Justice Anthony M. Kennedy suggested that fellow passengers typically
move someone's luggage around only to make room for their own, and
that perhaps police should not be allowed to go beyond such minimal
touching.

A border patrol agent's squeezing and manipulating of a passenger's
soft canvas bag in the rack of a bus stopped at a border checkpoint in
Texas turned up more than a pound of methamphetamine. The passenger,
Steven Dewayne Bond, was convicted of drug trafficking and sentenced
to 57 months in prison.

His attorney, M. Carolyn Fuentes, argued that travelers put their
belongings in luggage to protect their privacy, in the same way that
they put personal items in their pockets. Police officers, Fuentes
said, should not be allowed to search either, unless they have proof
that something illegal will be found.

After encountering tough questioning at the outset from Justice
Antonin Scalia, Fuentes appeared to gain the court's sympathy as she
went along, and the justices then engaged in harder questioning of
Lamken.

In the second case, Michael J. Neimand, an assistant attorney general
in Florida, ran into aggressive questioning by O'Connor from the beginning.

Anonymous Tips

O'Connor bluntly told Neimand that he could not win new frisking
powers for police, based solely on tips about someone having a gun,
"unless we somehow extend" past rulings that have limited the use of
unsubstantiated tips.

Scalia warned that if police can frisk based on nothing but a tip
about a gun, there would be nothing to stop them from making
full-blown searches with no more than anonymous tips. Scalia ridiculed
the notion.

Scalia also suggested that police might call each other with phony
tips to help justify frisking someone on the street when officers had
no reason to suspect that a crime was about to happen.

In the Florida case, the state supreme court barred prosecutors from
using as evidence a gun that a policewoman found on a 15-year-old she
had frisked on a street corner.
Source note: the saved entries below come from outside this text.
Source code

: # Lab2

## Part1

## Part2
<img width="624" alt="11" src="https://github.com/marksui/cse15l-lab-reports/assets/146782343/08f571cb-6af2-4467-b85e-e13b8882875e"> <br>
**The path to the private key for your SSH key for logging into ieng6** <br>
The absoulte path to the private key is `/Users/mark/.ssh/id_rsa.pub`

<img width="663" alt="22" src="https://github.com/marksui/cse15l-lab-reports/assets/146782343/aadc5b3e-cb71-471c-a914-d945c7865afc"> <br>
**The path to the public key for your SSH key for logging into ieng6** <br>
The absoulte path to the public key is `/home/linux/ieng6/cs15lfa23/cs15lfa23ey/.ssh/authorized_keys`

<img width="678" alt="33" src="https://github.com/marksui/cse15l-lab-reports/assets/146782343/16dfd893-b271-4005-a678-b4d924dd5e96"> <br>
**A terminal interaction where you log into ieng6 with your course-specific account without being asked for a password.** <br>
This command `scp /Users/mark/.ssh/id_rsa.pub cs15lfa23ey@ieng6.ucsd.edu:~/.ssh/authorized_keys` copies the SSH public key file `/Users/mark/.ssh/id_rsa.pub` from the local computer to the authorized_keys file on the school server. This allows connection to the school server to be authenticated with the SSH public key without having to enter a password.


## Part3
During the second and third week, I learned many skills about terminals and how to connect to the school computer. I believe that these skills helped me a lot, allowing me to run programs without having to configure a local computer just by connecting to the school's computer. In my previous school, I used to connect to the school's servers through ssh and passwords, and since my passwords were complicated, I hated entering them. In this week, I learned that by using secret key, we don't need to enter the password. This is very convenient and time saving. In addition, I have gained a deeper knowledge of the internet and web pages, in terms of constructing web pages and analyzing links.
She had approached the youth based on
an anonymous tip that one of three black youths on a corner, wearing a
plaid shirt, had a gun.

What about tips at schools?

A public defender for the youth, Harvey J. Sepler, had a fairly easy
time before the court, but did run into some difficulty. That came
when several justices began exploring how to deal with tips about guns
or bombs at schools. O'Connor told Sepler that everyone has become
"very nervous about danger to students."

Sepler replied that police should be allowed to follow up immediately
on such tips, but only when it was clear there was "an actual or
immediate threat."

Rulings on the two cases are expected by early summer.